Whenever hurricane season arrives in the Atlantic Ocean — typically between June and November — a bunch of meteorological terms get hurled around. Tropical storm. Tropical depression. Category 3 hurricanes. Category 4 hurricanes.
So what’s the difference between all these types of weather events? One way to understand this is to walk through the different stages of a hurricane, step by step. We’ll use Hurricane Irma, which started out as a wave off the African coast and went on to pound several Caribbean before it hit Florida as a Category 4 storm in 2017, as an example:
1) Tropical disturbance: A hurricane in the Atlantic Ocean typically begins life as a lowly “tropical disturbance” — defined as organized thunderstorm activity that stretches at least 100 miles across and maintains its identity for more than 24 hours.
During the summer, these disturbances often start as storms moving westward off the coast of Africa in what are known as “tropical waves.”
If meteorologists think a tropical disturbance may develop further, they’ll designate it as an “investigative area,” or invest. Irma became a disturbance off the Cape Verde Islands in late August, with forecasters keeping close watch as it headed west.
2) Tropical depression or cyclone: Under the right conditions, a tropical disturbance can develop further and start to spin around a low-pressure center. Once that happens, it’s classified as a "tropical cyclone" or "tropical depression":
For a tropical depression to form, conditions have to be just right: The water has to be warm enough to fuel the system, with temperatures of 80°F or hotter. There needs to be enough moisture in the lower and middle part of the atmosphere. Local winds also have to be arranged so that they allow the depression to spin — too much wind shear can tear an aspiring tropical cyclone apart.
3) Tropical storm: This is the next stage. When the pressure in the center of the tropical depression drops, air rushes in, creating strong winds. If the system strengthens and wind speeds rise past 39 mph, the system is dubbed a “tropical storm” and is given a name. That's what happened to Irma on August 30, as it picked up speed in the far Eastern Atlantic and intensified.

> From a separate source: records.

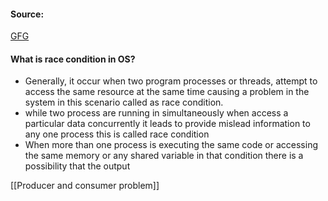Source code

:#### Source:
[GFG](https://www.geeksforgeeks.org/introduction-of-process-synchronization/)

#### What is race condition in OS?

* Generally, it occur when two program processes or threads, attempt to access the same resource at the same time causing a problem in the system in this scenario called as race condition.
* while two process are running in simultaneously when access a particular data concurrently it leads to provide mislead information to any one process this is called race condition
* When more than one process is executing the same code or accessing the same memory or any shared variable in that condition there is a possibility that the output

[[Producer and consumer problem]]
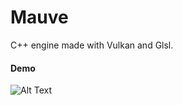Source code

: # Mauve

C++ engine made with Vulkan and Glsl.

#### Demo
![Alt Text](https://media.giphy.com/media/kt4dnPYzZWcdnxN085/giphy-downsized-large.gif)

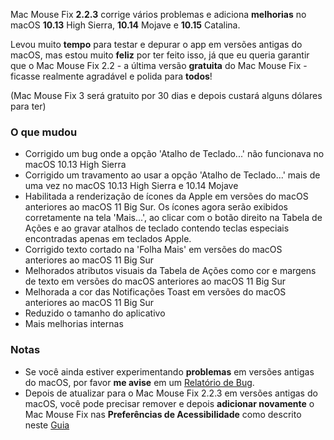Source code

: Mac Mouse Fix **2.2.3** corrige vários problemas e adiciona **melhorias** no macOS **10.13** High Sierra, **10.14** Mojave e **10.15** Catalina.

Levou muito **tempo** para testar e depurar o app em versões antigas do macOS, mas estou muito **feliz** por ter feito isso, já que eu queria garantir que o Mac Mouse Fix 2.2 - a última versão **gratuita** do Mac Mouse Fix - ficasse realmente agradável e polida para **todos**!

(Mac Mouse Fix 3 será gratuito por 30 dias e depois custará alguns dólares para ter)

### O que mudou

- Corrigido um bug onde a opção 'Atalho de Teclado...' não funcionava no macOS 10.13 High Sierra
- Corrigido um travamento ao usar a opção 'Atalho de Teclado...' mais de uma vez no macOS 10.13 High Sierra e 10.14 Mojave
- Habilitada a renderização de ícones da Apple em versões do macOS anteriores ao macOS 11 Big Sur. Os ícones agora serão exibidos corretamente na tela 'Mais...', ao clicar com o botão direito na Tabela de Ações e ao gravar atalhos de teclado contendo teclas especiais encontradas apenas em teclados Apple.
- Corrigido texto cortado na 'Folha Mais' em versões do macOS anteriores ao macOS 11 Big Sur
- Melhorados atributos visuais da Tabela de Ações como cor e margens de texto em versões do macOS anteriores ao macOS 11 Big Sur
- Melhorada a cor das Notificações Toast em versões do macOS anteriores ao macOS 11 Big Sur
- Reduzido o tamanho do aplicativo
- Mais melhorias internas

### Notas

- Se você ainda estiver experimentando **problemas** em versões antigas do macOS, por favor **me avise** em um [Relatório de Bug](https://noah-nuebling.github.io/mac-mouse-fix-feedback-assistant/?type=bug-report).
- Depois de atualizar para o Mac Mouse Fix 2.2.3 em versões antigas do macOS, você pode precisar remover e depois **adicionar novamente** o Mac Mouse Fix nas **Preferências de Acessibilidade** como descrito neste [Guia](https://github.com/noah-nuebling/mac-mouse-fix/discussions/101)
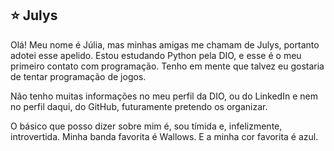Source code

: ## ⭐ Julys 

Olá! Meu nome é Júlia, mas minhas amigas me chamam de Julys, portanto adotei esse apelido. Estou estudando Python pela DIO, e esse é o meu primeiro contato com programação. Tenho em mente que talvez eu gostaria de tentar programação de jogos.

Não tenho muitas informações no meu perfil da DIO, ou do LinkedIn e nem no perfil daqui, do GitHub, futuramente pretendo os organizar. 

O básico que posso dizer sobre mim é, sou tímida e, infelizmente, introvertida. Minha banda favorita é Wallows. E a minha cor favorita é azul. 
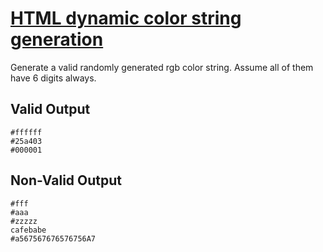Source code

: # [HTML dynamic color string generation](https://www.codewars.com/kata/html-dynamic-color-string-generation "https://www.codewars.com/kata/56f1c6034d0c330e4a001059")

Generate a valid randomly generated rgb color string. Assume all of them have 6 digits always.

Valid Output
---
    #ffffff
    #25a403
    #000001

Non-Valid Output
---
    #fff
    #aaa
    #zzzzz
    cafebabe
    #a567567676576756A7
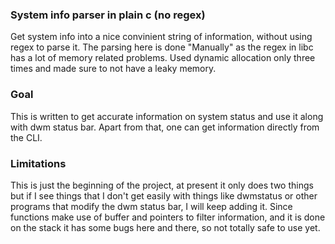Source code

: ### System info parser in plain c (no regex)

Get system info into a nice convinient string of information, without using regex to parse it. The parsing here is done "Manually" as the regex in libc has a lot of memory related problems. Used dynamic allocation only three times and made sure to not have a leaky memory.

### Goal 

This is written to get accurate information on system status and use it along with dwm status bar. Apart from that, one can get information directly from the CLI. 

### Limitations

This is just the beginning of the project, at present it only does two things but if I see things that I don't get easily with things like dwmstatus or other programs that modify the dwm status bar, I will keep adding it. Since functions make use of buffer and pointers to filter information, and it is done on the stack it has some bugs here and there, so not totally safe to use yet. 
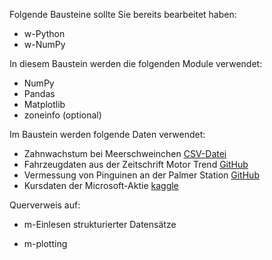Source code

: Folgende Bausteine sollte Sie bereits bearbeitet haben:

- w-Python
- w-NumPy

In diesem Baustein werden die folgenden Module verwendet:

- NumPy
- Pandas
- Matplotlib
- zoneinfo (optional)

Im Baustein werden folgende Daten verwendet:

  - Zahnwachstum bei Meerschweinchen [CSV-Datei](https://github.com/vincentarelbundock/Rdatasets/blob/master/csv/datasets/ToothGrowth.csv)
  - Fahrzeugdaten aus der Zeitschrift Motor Trend [GitHub](https://gist.github.com/seankross/a412dfbd88b3db70b74b)
  - Vermessung von Pinguinen an der Palmer Station [GitHub](https://github.com/allisonhorst/palmerpenguins?tab=readme-ov-file#meet-the-palmer-penguins)
  - Kursdaten der Microsoft-Aktie [kaggle](https://www.kaggle.com/datasets/vijayvvenkitesh/microsoft-stock-time-series-analysis) 

  
Querverweis auf:

  - m-Einlesen strukturierter Datensätze

  - m-plotting
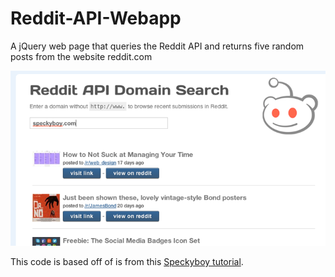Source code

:Reddit-API-Webapp
=================

A jQuery web page that queries the Reddit API and returns five random posts from the website reddit.com

![screenshot-of-reddit-api](reddit-api.png)

This code is based off of is from this [Speckyboy tutorial](speckyboy.com/2014/01/22/building-simple-reddit-api-webapp-using-jquery/).

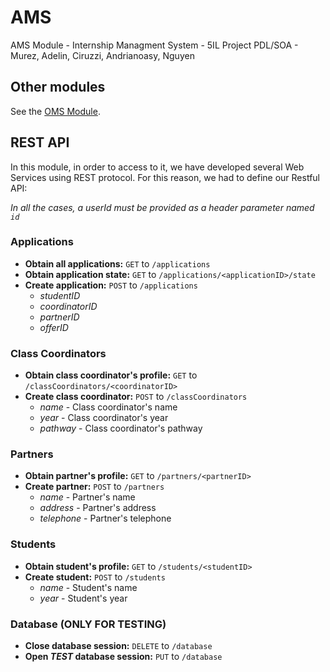# AMS
AMS Module - Internship Managment System - 5IL Project PDL/SOA - Murez, Adelin, Ciruzzi, Andrianoasy, Nguyen

## Other modules
See the [OMS Module](https://github.com/pierromumu/PartnerOffers).

## REST API
In this module, in order to access to it, we have developed several Web Services using REST protocol. For this reason, we had to define our Restful API:

_In all the cases, a userId must be provided as a header parameter named `id`_

### Applications
  - **Obtain all applications:** `GET` to `/applications`
  - **Obtain application state:** `GET` to `/applications/<applicationID>/state`
  - **Create application:** `POST` to `/applications`
    + _studentID_
    + _coordinatorID_
    + _partnerID_
    + _offerID_

### Class Coordinators
  - **Obtain class coordinator's profile:** `GET` to `/classCoordinators/<coordinatorID>`
  - **Create class coordinator:** `POST` to `/classCoordinators`
    + _name_ - Class coordinator's name
    + _year_ - Class coordinator's year
    + _pathway_ - Class coordinator's pathway

### Partners
  - **Obtain partner's profile:** `GET` to `/partners/<partnerID>`
  - **Create partner:** `POST` to `/partners`
    + _name_ - Partner's name
    + _address_ - Partner's address
    + _telephone_ - Partner's telephone

### Students
  - **Obtain student's profile:** `GET` to `/students/<studentID>`
  - **Create student:** `POST` to `/students`
    + _name_ - Student's name
    + _year_ - Student's year

### Database (ONLY FOR TESTING)
  - **Close database session:** `DELETE` to `/database`
  - **Open _TEST_ database session:** `PUT` to `/database`
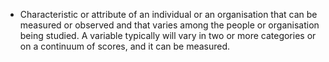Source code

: - Characteristic or attribute of an individual or an organisation that can be measured or observed and that varies among the people or organisation being studied. A variable typically will vary in two or more categories or on a continuum of scores, and it can be measured.
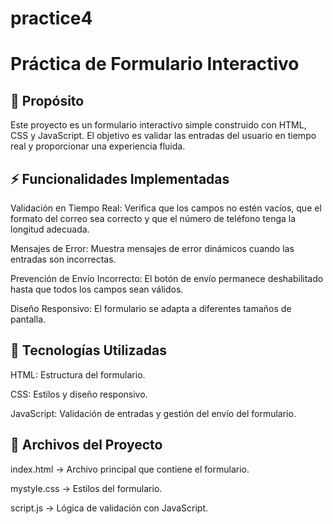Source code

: # practice4
# Práctica de Formulario Interactivo

## 📌 Propósito

Este proyecto es un formulario interactivo simple construido con HTML, CSS y JavaScript. El objetivo es validar las entradas del usuario en tiempo real y proporcionar una experiencia fluida.

## ⚡ Funcionalidades Implementadas

Validación en Tiempo Real: Verifica que los campos no estén vacíos, que el formato del correo sea correcto y que el número de teléfono tenga la longitud adecuada.

Mensajes de Error: Muestra mensajes de error dinámicos cuando las entradas son incorrectas.

Prevención de Envío Incorrecto: El botón de envío permanece deshabilitado hasta que todos los campos sean válidos.

Diseño Responsivo: El formulario se adapta a diferentes tamaños de pantalla.

## 🚀 Tecnologías Utilizadas

HTML: Estructura del formulario.

CSS: Estilos y diseño responsivo.

JavaScript: Validación de entradas y gestión del envío del formulario.

## 📂 Archivos del Proyecto

index.html → Archivo principal que contiene el formulario.

mystyle.css → Estilos del formulario.

script.js → Lógica de validación con JavaScript.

The US National Hurricane Center makes the call for when a tropical depression officially becomes a tropical storm. It relies on data from islands and buoys as well as from reconnaissance aircrafts that fly into the storms to measure wind speed.
4) Hurricane: Tropical storms can intensify quickly if they pass over a region of especially warm water and don’t face much wind shear. As that happens, the pressure in the center drops even further and the winds really pick up. The system gets rounder and often forms a clearly defined "eye." Here's Irma on Wednesday:
When the winds reach sustained speeds of 74 mph or more, the storm system is classified as a hurricane. Hurricanes are categorized according to the Saffir-Simpson Scale based on their wind speed and propensity for damage.
Irma was a Category 5 as of September 5 with wind speeds of 185 miles per hour. That’s serious — major hurricanes can do structural damage to buildings, take down trees, and cause widespread flooding.
Side note: The fact that you need especially warm water here explains why hurricanes only form in the Atlantic during the late summer months. (It also helps explain why global warming may lead to stronger hurricanes, although this gets complicated, since climate change can also affect wind shear that suppresses hurricanes.)
5) Back down to tropical storm: Hurricanes can also weaken, however, as they move over land (or cooler water) and no longer have warm, moist air to fuel them. Once wind speeds drop below 75 miles per hour, the hurricane gets downgraded to a tropical storm — and, later on, a "post-tropical cyclone" as it degrades further.
For example, Hurricane Hermine in 2016 was downgraded to a tropical storm not long after it made landfall in Florida in September. But then Hermine moved back over the Atlantic Ocean and hit record-warm ocean temperatures there, gathering to hurricane strength again.
It’s worth emphasizing that even tropical cyclones that aren’t hurricanes can still do a great deal of damage by bringing torrential rain, dangerous surf, beach erosion, high winds, and flooding. In 2012, "superstorm" Sandy was technically no longer a hurricane when it hit the East Coast, but it still proved devastating to the New York and New Jersey coasts.